> **DESCRIPTION OF THE TASK**
Copy the records below in full and leave every image out of the copy.

> **RAW DATA**
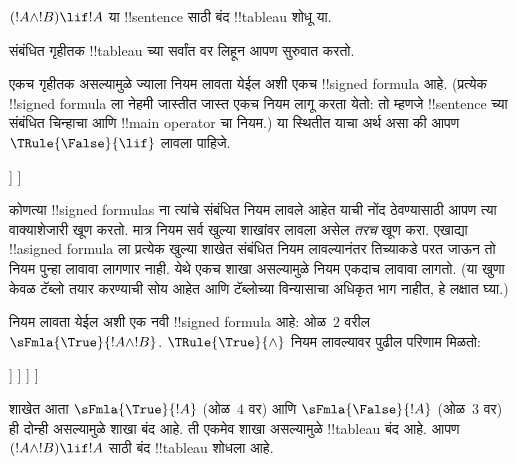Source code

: \documentclass[../../../include/open-logic-section]{subfiles}
\begin{document}
      {}
      {}


\begin{ex}
$(!A \land !B) \lif !A$ या !!{sentence} साठी बंद !!{tableau} शोधू या.

संबंधित गृहीतक !!{tableau} च्या सर्वांत वर लिहून आपण सुरुवात करतो.
\begin{oltableau}
  [\sFmla{\False}{(\formula{A} \land \formula{B}) \lif \formula{A}},
    just = \TAss]
\end{oltableau}

एकच गृहीतक असल्यामुळे ज्याला नियम लावता येईल अशी एकच !!{signed formula}
आहे. (प्रत्येक !!{signed formula} ला नेहमी जास्तीत जास्त एकच नियम लागू
करता येतो: तो म्हणजे !!{sentence} च्या संबंधित चिन्हाचा आणि
!!{main operator} चा नियम.) या स्थितीत याचा अर्थ असा की आपण
$\TRule{\False}{\lif}$ लावला पाहिजे.
\begin{oltableau}
  [\sFmla{\False}{(\formula{A} \land \formula{B}) \lif \formula{A}},
    checked, just = \TAss
    [\sFmla{\True}{\formula{A} \land \formula{B}},
      just={\TRule{\False}{\lif}[1]}
      [\sFmla{\False}{\formula{A}}, just={\TRule{\False}{\lif}[1]}]
    ]
  ]
\end{oltableau}
कोणत्या !!{signed formula}s ना त्यांचे संबंधित नियम लावले आहेत याची नोंद
ठेवण्यासाठी आपण त्या वाक्याशेजारी खूण करतो. मात्र नियम सर्व खुल्या शाखांवर
लावला असेल \emph{तरच} खूण करा. एखाद्या !!a{signed formula} ला प्रत्येक
खुल्या शाखेत संबंधित नियम लावल्यानंतर तिच्याकडे परत जाऊन तो नियम पुन्हा
लावावा लागणार नाही. येथे एकच शाखा असल्यामुळे नियम एकदाच लावावा लागतो.
(या खुणा केवळ टॅब्लो तयार करण्याची सोय आहेत आणि टॅब्लोच्या विन्यासाचा
अधिकृत भाग नाहीत, हे लक्षात घ्या.)

नियम लावता येईल अशी एक नवी !!{signed formula} आहे: ओळ~$2$ वरील
$\sFmla{\True}{!A \land !B}$. $\TRule{\True}{\land}$ नियम लावल्यावर
पुढील परिणाम मिळतो:
\begin{oltableau}
  [\sFmla{\False}{(\formula{A} \land \formula{B}) \lif \formula{A}},
    checked, just = \TAss
    [\sFmla{\True}{\formula{A} \land \formula{B}},
      just={\TRule{\False}{\lif}[1]}, checked
      [\sFmla{\False}{\formula{A}}, just={\TRule{\False}{\lif}[1]}
        [\sFmla{\True}{\formula{A}}, just={\TRule{\True}{\land}[2]}
          [\sFmla{\True}{\formula{B}}, just={\TRule{\True}{\land}[2]}, close
          ]
        ]
      ]
    ]
  ]
\end{oltableau}
शाखेत आता $\sFmla{\True}{!A}$ (ओळ~$4$ वर) आणि
$\sFmla{\False}{!A}$ (ओळ~$3$ वर) ही दोन्ही असल्यामुळे शाखा बंद आहे.
ती एकमेव शाखा असल्यामुळे !!{tableau} बंद आहे. आपण
~$(!A \land !B) \lif !A$ साठी बंद !!{tableau} शोधला आहे.
\end{ex}
\end{document}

> **YOUR RESPONSE**
Source code

: \documentclass[../../../include/open-logic-section]{subfiles}
\begin{document}
      {}
      {}


\begin{ex}
$(!A \land !B) \lif !A$ या !!{sentence} साठी बंद !!{tableau} शोधू या.

संबंधित गृहीतक !!{tableau} च्या सर्वांत वर लिहून आपण सुरुवात करतो.
\begin{oltableau}
  [\sFmla{\False}{(\formula{A} \land \formula{B}) \lif \formula{A}},
    just = \TAss]
\end{oltableau}

एकच गृहीतक असल्यामुळे ज्याला नियम लावता येईल अशी एकच !!{signed formula}
आहे. (प्रत्येक !!{signed formula} ला नेहमी जास्तीत जास्त एकच नियम लागू
करता येतो: तो म्हणजे !!{sentence} च्या संबंधित चिन्हाचा आणि
!!{main operator} चा नियम.) या स्थितीत याचा अर्थ असा की आपण
$\TRule{\False}{\lif}$ लावला पाहिजे.
\begin{oltableau}
  [\sFmla{\False}{(\formula{A} \land \formula{B}) \lif \formula{A}},
    checked, just = \TAss
    [\sFmla{\True}{\formula{A} \land \formula{B}},
      just={\TRule{\False}{\lif}[1]}
      [\sFmla{\False}{\formula{A}}, just={\TRule{\False}{\lif}[1]}]
    ]
  ]
\end{oltableau}
कोणत्या !!{signed formula}s ना त्यांचे संबंधित नियम लावले आहेत याची नोंद
ठेवण्यासाठी आपण त्या वाक्याशेजारी खूण करतो. मात्र नियम सर्व खुल्या शाखांवर
लावला असेल \emph{तरच} खूण करा. एखाद्या !!a{signed formula} ला प्रत्येक
खुल्या शाखेत संबंधित नियम लावल्यानंतर तिच्याकडे परत जाऊन तो नियम पुन्हा
लावावा लागणार नाही. येथे एकच शाखा असल्यामुळे नियम एकदाच लावावा लागतो.
(या खुणा केवळ टॅब्लो तयार करण्याची सोय आहेत आणि टॅब्लोच्या विन्यासाचा
अधिकृत भाग नाहीत, हे लक्षात घ्या.)

नियम लावता येईल अशी एक नवी !!{signed formula} आहे: ओळ~$2$ वरील
$\sFmla{\True}{!A \land !B}$. $\TRule{\True}{\land}$ नियम लावल्यावर
पुढील परिणाम मिळतो:
\begin{oltableau}
  [\sFmla{\False}{(\formula{A} \land \formula{B}) \lif \formula{A}},
    checked, just = \TAss
    [\sFmla{\True}{\formula{A} \land \formula{B}},
      just={\TRule{\False}{\lif}[1]}, checked
      [\sFmla{\False}{\formula{A}}, just={\TRule{\False}{\lif}[1]}
        [\sFmla{\True}{\formula{A}}, just={\TRule{\True}{\land}[2]}
          [\sFmla{\True}{\formula{B}}, just={\TRule{\True}{\land}[2]}, close
          ]
        ]
      ]
    ]
  ]
\end{oltableau}
शाखेत आता $\sFmla{\True}{!A}$ (ओळ~$4$ वर) आणि
$\sFmla{\False}{!A}$ (ओळ~$3$ वर) ही दोन्ही असल्यामुळे शाखा बंद आहे.
ती एकमेव शाखा असल्यामुळे !!{tableau} बंद आहे. आपण
~$(!A \land !B) \lif !A$ साठी बंद !!{tableau} शोधला आहे.
\end{ex}
\end{document}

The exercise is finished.